Также на респондента, по его словам, оказывала влияние бабушка, к которой его обычно отправляли на лето. Бабушка была очень религиозным человеком, но одновременно жестким: «если нужно было быть жесткой, она могла быть жесткой». Бабушка также наказывала внука за всякие мелкие шалости «хватал не то, что надо», причем наказания не отличались гуманностью: «пару раз она меня шлепала», «в угол ставила», «она меня иголкой колола, могла без сладкого оставить». Отчим также повлиял на респондента, однако период этого влияния был не долгим — до рождения брата. Отчим помогал пасынку делать уроки, «заставлял делать уроки «от и до», «помогал, объяснял, конечно», «это была какая-то взаимная работа».

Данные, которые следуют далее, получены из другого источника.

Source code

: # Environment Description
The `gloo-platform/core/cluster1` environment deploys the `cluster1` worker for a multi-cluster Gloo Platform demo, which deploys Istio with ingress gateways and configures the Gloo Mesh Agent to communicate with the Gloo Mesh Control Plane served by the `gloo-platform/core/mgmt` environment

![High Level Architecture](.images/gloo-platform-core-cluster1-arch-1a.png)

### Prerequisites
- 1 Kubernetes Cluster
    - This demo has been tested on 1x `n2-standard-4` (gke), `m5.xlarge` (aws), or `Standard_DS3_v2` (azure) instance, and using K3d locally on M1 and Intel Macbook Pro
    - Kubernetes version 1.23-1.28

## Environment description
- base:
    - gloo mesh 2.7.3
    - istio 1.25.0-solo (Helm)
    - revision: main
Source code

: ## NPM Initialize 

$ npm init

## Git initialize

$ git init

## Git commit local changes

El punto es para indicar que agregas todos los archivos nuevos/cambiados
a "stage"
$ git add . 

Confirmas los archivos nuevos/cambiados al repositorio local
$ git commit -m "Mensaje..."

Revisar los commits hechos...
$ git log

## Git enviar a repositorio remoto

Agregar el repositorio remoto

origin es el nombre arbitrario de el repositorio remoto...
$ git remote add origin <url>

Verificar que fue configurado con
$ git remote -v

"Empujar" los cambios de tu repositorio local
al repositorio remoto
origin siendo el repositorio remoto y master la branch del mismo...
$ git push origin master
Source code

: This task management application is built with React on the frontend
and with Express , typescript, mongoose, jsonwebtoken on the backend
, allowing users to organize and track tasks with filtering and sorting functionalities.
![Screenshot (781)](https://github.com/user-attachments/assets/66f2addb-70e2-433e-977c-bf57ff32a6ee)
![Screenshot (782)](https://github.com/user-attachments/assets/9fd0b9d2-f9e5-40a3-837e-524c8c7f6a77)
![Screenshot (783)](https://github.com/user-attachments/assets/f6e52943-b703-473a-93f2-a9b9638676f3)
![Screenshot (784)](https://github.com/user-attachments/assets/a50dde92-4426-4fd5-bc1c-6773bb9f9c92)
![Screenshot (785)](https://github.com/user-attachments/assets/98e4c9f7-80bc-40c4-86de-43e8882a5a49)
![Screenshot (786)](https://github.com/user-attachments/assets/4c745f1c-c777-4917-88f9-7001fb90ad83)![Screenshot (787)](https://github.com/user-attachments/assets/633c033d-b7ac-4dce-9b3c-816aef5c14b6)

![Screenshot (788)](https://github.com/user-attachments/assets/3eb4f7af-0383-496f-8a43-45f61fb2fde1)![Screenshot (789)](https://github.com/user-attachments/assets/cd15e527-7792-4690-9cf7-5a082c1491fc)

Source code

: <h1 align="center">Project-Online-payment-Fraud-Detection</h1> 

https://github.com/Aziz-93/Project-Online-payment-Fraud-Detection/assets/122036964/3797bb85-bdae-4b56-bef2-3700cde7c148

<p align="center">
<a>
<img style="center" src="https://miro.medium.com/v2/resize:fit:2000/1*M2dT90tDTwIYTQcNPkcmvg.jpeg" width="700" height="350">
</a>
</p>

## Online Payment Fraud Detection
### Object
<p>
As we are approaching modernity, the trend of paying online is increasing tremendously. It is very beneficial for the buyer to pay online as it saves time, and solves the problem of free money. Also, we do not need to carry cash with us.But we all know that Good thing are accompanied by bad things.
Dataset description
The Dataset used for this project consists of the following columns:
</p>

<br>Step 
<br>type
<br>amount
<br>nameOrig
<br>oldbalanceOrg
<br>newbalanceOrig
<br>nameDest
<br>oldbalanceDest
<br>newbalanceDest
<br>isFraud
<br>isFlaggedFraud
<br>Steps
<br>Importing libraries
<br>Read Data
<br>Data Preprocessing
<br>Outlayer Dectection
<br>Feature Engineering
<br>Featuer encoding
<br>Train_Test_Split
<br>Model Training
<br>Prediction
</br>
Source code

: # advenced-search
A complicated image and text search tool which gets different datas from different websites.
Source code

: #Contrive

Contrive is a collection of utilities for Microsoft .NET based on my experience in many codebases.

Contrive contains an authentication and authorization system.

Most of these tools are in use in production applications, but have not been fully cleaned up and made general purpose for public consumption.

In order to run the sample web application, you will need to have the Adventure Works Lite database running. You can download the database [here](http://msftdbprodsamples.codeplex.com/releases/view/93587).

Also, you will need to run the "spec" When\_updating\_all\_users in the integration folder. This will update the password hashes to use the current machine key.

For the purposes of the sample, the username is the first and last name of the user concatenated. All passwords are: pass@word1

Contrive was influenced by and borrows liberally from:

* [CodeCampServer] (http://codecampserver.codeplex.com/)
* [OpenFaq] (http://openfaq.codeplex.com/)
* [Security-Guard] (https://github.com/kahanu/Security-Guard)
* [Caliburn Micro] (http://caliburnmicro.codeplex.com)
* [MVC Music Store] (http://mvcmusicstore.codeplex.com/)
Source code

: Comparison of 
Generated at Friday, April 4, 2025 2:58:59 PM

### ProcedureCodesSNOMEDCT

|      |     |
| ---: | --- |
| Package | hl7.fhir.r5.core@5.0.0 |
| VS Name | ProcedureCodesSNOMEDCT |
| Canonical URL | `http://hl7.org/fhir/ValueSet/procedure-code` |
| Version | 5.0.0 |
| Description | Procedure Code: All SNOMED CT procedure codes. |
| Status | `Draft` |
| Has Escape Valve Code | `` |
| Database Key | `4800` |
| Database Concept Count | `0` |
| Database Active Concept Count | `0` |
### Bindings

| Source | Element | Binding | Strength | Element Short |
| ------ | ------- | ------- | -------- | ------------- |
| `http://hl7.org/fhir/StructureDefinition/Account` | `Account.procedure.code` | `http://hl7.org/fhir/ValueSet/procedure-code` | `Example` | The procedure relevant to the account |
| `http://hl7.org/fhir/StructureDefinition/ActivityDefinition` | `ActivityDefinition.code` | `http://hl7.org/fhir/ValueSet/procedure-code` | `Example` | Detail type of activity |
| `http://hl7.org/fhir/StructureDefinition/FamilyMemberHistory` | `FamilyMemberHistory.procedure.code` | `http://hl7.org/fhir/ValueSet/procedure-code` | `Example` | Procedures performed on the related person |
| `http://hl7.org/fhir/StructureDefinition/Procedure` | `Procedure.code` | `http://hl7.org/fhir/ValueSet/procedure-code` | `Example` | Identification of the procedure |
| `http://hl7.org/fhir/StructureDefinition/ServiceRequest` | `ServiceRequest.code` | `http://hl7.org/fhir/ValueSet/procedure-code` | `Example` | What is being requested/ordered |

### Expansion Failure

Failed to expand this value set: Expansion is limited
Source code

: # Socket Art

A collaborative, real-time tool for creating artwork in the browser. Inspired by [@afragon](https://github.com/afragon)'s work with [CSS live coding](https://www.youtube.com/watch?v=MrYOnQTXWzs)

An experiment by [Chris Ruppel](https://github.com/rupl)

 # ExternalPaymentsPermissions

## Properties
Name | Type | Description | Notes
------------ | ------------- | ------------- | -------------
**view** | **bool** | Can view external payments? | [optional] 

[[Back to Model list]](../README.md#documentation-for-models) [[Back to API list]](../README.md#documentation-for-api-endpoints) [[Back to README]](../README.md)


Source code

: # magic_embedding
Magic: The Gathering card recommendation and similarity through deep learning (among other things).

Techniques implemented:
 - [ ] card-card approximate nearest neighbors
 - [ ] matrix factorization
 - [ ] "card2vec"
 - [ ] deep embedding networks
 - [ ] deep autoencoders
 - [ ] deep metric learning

Тем не менее, респондент говорит, что в детстве у него была свобода, он мог позволить себе «все, что угодно», это либо «не доходило» до родителей, либо «если это было плохо, то <оцени-валосъ> отрицательно, если хорошо — то положительно».

В целом, у респондента была крайне авторитарная, даже жестокая социализация, в результате такого травмирующего опыта он сформировался как авторитарный человек.

Так, респондент проявляет авторитарную агрессию, он в целом весьма нетерпимый человек. Респондент до такой степени ненавидит свою мать, что говорит: «честно говоря, когда она померла, я даже обрадовался». Так, рассуждая о людях, которые, по словам респондента, «разворовали и развалили страну», респондент предлагает наказывать «очень мучительно. Таких людей не вешали на сучьях, а разрывали березами».

Об агрессивности говорят и результаты теста «несуществующее животное» — респондент нарисовал сфинкса, который «питается людьми».

Авторитарное подчинение у респондента проявляется весьма своеобразно. С одной стороны, у него есть авторитеты (отец, друзья); по его словам, в некоторых вопросах над ним «довлели великие», а с другой — авторитарное подчинение проявляется в инверсированом виде — «бунта» против авторитетов. Так, отец респондента во многих вопросах «был непререкаемым авторитетом». Респондент спорил с ним: «всегда пытался возражать, оппонировать. И, может быть, не потому, что я был убежден, а потому, что хотел хоть в чем-то ему возразить». Сергей также старался спорить с учителями в школе (которые, по его словам, были «диктаторского» типа), в институте — с преподавателями; так, один из курсов респондент, по его словам, сдавал 39 раз. Респондент, вероятно, соответствует выделенному Т. Адорно подтипу «авторитарной личности» — типу «бунтовщика-психопата». Этот тип возникает в случае, когда вместо идентификации с родительским авторитетом проявляется бунт, что приводит к иррациональной и слепой ненависти к любому авторитету, сопровождающейся тайной готовностью «сдаться» и протянуть руку «ненавистной силе».*

* Адорно Т. Типы и синдромы // Социс, 1993. № 3.

Что касается конвенционализма, то его проявлений в интервью респондента не наблюдается. Более того, респондент иногда склонен вести себя нестандартно — так, в 38 лет начал играть в шахматы. Когнитивный стиль респондента, очевидно, отличается интегративной сложностью — в ходе интервью респондент использует метафоры, образные выражения.